_Problem_: Could you set down every record below exactly as it appears?

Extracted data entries
*****

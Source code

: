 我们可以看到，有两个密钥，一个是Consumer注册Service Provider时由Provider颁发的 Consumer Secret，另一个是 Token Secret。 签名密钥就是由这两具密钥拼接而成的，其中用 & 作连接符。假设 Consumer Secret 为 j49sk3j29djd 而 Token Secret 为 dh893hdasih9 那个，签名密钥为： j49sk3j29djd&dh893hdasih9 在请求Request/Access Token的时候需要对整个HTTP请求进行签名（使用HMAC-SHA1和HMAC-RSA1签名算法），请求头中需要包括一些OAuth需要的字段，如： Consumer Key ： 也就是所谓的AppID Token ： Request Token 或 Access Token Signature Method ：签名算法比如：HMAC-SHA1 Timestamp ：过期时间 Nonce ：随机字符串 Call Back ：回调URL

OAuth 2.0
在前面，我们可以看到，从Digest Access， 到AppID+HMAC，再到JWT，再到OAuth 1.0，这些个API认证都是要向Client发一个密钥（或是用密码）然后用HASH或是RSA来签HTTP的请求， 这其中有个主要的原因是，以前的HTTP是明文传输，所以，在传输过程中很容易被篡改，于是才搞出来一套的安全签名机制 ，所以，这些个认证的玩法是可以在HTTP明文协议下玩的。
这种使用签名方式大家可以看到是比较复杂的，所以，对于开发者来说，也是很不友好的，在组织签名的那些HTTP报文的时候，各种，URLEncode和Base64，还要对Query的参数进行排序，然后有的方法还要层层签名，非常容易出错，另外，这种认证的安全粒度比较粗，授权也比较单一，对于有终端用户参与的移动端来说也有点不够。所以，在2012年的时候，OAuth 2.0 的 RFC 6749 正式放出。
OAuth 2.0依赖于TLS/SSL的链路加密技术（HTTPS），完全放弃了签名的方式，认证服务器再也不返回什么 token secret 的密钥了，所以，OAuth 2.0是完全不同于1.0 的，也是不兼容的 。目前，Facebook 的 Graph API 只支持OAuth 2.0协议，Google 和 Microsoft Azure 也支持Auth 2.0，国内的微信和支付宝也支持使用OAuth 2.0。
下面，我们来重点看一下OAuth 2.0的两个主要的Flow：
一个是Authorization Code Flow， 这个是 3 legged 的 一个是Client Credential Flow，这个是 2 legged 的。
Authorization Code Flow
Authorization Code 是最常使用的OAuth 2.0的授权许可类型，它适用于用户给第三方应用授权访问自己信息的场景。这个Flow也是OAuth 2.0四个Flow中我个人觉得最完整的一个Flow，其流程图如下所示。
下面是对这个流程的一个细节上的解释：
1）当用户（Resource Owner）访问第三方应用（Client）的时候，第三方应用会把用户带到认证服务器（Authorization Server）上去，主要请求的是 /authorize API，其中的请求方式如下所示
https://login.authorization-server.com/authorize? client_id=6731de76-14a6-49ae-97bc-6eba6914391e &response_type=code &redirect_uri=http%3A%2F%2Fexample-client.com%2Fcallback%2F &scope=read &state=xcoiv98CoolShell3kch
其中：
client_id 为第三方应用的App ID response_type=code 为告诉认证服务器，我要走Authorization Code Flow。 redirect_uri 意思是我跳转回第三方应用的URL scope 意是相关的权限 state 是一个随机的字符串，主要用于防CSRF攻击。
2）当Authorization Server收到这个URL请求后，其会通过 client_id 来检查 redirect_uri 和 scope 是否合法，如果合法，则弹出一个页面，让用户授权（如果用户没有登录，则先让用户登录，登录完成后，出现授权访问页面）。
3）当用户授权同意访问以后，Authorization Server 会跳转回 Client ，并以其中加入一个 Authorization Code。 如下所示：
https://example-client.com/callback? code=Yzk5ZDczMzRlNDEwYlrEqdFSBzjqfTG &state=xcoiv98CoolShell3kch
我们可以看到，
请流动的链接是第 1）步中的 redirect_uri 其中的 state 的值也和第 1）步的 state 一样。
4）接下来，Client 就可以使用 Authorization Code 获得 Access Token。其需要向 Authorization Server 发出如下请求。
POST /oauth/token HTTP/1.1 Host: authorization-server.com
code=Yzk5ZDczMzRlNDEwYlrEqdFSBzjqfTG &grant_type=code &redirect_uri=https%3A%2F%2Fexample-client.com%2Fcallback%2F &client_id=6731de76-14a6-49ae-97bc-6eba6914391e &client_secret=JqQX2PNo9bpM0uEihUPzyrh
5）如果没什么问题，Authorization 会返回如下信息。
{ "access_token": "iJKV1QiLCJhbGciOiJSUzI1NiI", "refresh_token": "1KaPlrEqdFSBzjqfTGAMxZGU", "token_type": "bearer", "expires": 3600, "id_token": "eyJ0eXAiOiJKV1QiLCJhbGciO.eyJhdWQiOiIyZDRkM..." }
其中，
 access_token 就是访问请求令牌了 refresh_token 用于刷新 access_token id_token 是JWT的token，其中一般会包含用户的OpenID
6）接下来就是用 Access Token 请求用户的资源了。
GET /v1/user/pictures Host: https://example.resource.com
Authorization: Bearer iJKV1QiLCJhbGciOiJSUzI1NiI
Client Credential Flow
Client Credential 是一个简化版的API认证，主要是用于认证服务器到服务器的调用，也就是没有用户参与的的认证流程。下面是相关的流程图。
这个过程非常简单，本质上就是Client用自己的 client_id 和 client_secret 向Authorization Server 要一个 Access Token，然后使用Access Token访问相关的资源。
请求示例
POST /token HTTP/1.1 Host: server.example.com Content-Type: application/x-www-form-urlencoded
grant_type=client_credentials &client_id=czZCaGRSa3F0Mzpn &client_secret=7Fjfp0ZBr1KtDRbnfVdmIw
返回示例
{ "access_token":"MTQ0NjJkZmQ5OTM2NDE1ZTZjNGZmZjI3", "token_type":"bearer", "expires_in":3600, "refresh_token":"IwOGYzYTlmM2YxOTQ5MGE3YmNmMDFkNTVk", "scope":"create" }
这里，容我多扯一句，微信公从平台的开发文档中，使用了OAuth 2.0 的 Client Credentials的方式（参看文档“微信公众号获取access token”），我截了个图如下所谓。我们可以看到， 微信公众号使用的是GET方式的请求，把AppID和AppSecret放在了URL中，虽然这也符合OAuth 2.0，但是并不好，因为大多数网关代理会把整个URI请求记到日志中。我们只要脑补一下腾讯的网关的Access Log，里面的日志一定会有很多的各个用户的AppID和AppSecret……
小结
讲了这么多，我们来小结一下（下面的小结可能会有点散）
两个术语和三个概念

*****

_Exercise answer_:
Source code

: 我们可以看到，有两个密钥，一个是Consumer注册Service Provider时由Provider颁发的 Consumer Secret，另一个是 Token Secret。 签名密钥就是由这两具密钥拼接而成的，其中用 & 作连接符。假设 Consumer Secret 为 j49sk3j29djd 而 Token Secret 为 dh893hdasih9 那个，签名密钥为： j49sk3j29djd&dh893hdasih9 在请求Request/Access Token的时候需要对整个HTTP请求进行签名（使用HMAC-SHA1和HMAC-RSA1签名算法），请求头中需要包括一些OAuth需要的字段，如： Consumer Key ： 也就是所谓的AppID Token ： Request Token 或 Access Token Signature Method ：签名算法比如：HMAC-SHA1 Timestamp ：过期时间 Nonce ：随机字符串 Call Back ：回调URL

OAuth 2.0
在前面，我们可以看到，从Digest Access， 到AppID+HMAC，再到JWT，再到OAuth 1.0，这些个API认证都是要向Client发一个密钥（或是用密码）然后用HASH或是RSA来签HTTP的请求， 这其中有个主要的原因是，以前的HTTP是明文传输，所以，在传输过程中很容易被篡改，于是才搞出来一套的安全签名机制 ，所以，这些个认证的玩法是可以在HTTP明文协议下玩的。
这种使用签名方式大家可以看到是比较复杂的，所以，对于开发者来说，也是很不友好的，在组织签名的那些HTTP报文的时候，各种，URLEncode和Base64，还要对Query的参数进行排序，然后有的方法还要层层签名，非常容易出错，另外，这种认证的安全粒度比较粗，授权也比较单一，对于有终端用户参与的移动端来说也有点不够。所以，在2012年的时候，OAuth 2.0 的 RFC 6749 正式放出。
OAuth 2.0依赖于TLS/SSL的链路加密技术（HTTPS），完全放弃了签名的方式，认证服务器再也不返回什么 token secret 的密钥了，所以，OAuth 2.0是完全不同于1.0 的，也是不兼容的 。目前，Facebook 的 Graph API 只支持OAuth 2.0协议，Google 和 Microsoft Azure 也支持Auth 2.0，国内的微信和支付宝也支持使用OAuth 2.0。
下面，我们来重点看一下OAuth 2.0的两个主要的Flow：
一个是Authorization Code Flow， 这个是 3 legged 的 一个是Client Credential Flow，这个是 2 legged 的。
Authorization Code Flow
Authorization Code 是最常使用的OAuth 2.0的授权许可类型，它适用于用户给第三方应用授权访问自己信息的场景。这个Flow也是OAuth 2.0四个Flow中我个人觉得最完整的一个Flow，其流程图如下所示。
下面是对这个流程的一个细节上的解释：
1）当用户（Resource Owner）访问第三方应用（Client）的时候，第三方应用会把用户带到认证服务器（Authorization Server）上去，主要请求的是 /authorize API，其中的请求方式如下所示
https://login.authorization-server.com/authorize? client_id=6731de76-14a6-49ae-97bc-6eba6914391e &response_type=code &redirect_uri=http%3A%2F%2Fexample-client.com%2Fcallback%2F &scope=read &state=xcoiv98CoolShell3kch
其中：
client_id 为第三方应用的App ID response_type=code 为告诉认证服务器，我要走Authorization Code Flow。 redirect_uri 意思是我跳转回第三方应用的URL scope 意是相关的权限 state 是一个随机的字符串，主要用于防CSRF攻击。
2）当Authorization Server收到这个URL请求后，其会通过 client_id 来检查 redirect_uri 和 scope 是否合法，如果合法，则弹出一个页面，让用户授权（如果用户没有登录，则先让用户登录，登录完成后，出现授权访问页面）。
3）当用户授权同意访问以后，Authorization Server 会跳转回 Client ，并以其中加入一个 Authorization Code。 如下所示：
https://example-client.com/callback? code=Yzk5ZDczMzRlNDEwYlrEqdFSBzjqfTG &state=xcoiv98CoolShell3kch
我们可以看到，
请流动的链接是第 1）步中的 redirect_uri 其中的 state 的值也和第 1）步的 state 一样。
4）接下来，Client 就可以使用 Authorization Code 获得 Access Token。其需要向 Authorization Server 发出如下请求。
POST /oauth/token HTTP/1.1 Host: authorization-server.com
code=Yzk5ZDczMzRlNDEwYlrEqdFSBzjqfTG &grant_type=code &redirect_uri=https%3A%2F%2Fexample-client.com%2Fcallback%2F &client_id=6731de76-14a6-49ae-97bc-6eba6914391e &client_secret=JqQX2PNo9bpM0uEihUPzyrh
5）如果没什么问题，Authorization 会返回如下信息。
{ "access_token": "iJKV1QiLCJhbGciOiJSUzI1NiI", "refresh_token": "1KaPlrEqdFSBzjqfTGAMxZGU", "token_type": "bearer", "expires": 3600, "id_token": "eyJ0eXAiOiJKV1QiLCJhbGciO.eyJhdWQiOiIyZDRkM..." }
其中，
 access_token 就是访问请求令牌了 refresh_token 用于刷新 access_token id_token 是JWT的token，其中一般会包含用户的OpenID
6）接下来就是用 Access Token 请求用户的资源了。
GET /v1/user/pictures Host: https://example.resource.com
Authorization: Bearer iJKV1QiLCJhbGciOiJSUzI1NiI
Client Credential Flow
Client Credential 是一个简化版的API认证，主要是用于认证服务器到服务器的调用，也就是没有用户参与的的认证流程。下面是相关的流程图。
这个过程非常简单，本质上就是Client用自己的 client_id 和 client_secret 向Authorization Server 要一个 Access Token，然后使用Access Token访问相关的资源。
请求示例
POST /token HTTP/1.1 Host: server.example.com Content-Type: application/x-www-form-urlencoded
grant_type=client_credentials &client_id=czZCaGRSa3F0Mzpn &client_secret=7Fjfp0ZBr1KtDRbnfVdmIw
返回示例
{ "access_token":"MTQ0NjJkZmQ5OTM2NDE1ZTZjNGZmZjI3", "token_type":"bearer", "expires_in":3600, "refresh_token":"IwOGYzYTlmM2YxOTQ5MGE3YmNmMDFkNTVk", "scope":"create" }
这里，容我多扯一句，微信公从平台的开发文档中，使用了OAuth 2.0 的 Client Credentials的方式（参看文档“微信公众号获取access token”），我截了个图如下所谓。我们可以看到， 微信公众号使用的是GET方式的请求，把AppID和AppSecret放在了URL中，虽然这也符合OAuth 2.0，但是并不好，因为大多数网关代理会把整个URI请求记到日志中。我们只要脑补一下腾讯的网关的Access Log，里面的日志一定会有很多的各个用户的AppID和AppSecret……
小结
讲了这么多，我们来小结一下（下面的小结可能会有点散）
两个术语和三个概念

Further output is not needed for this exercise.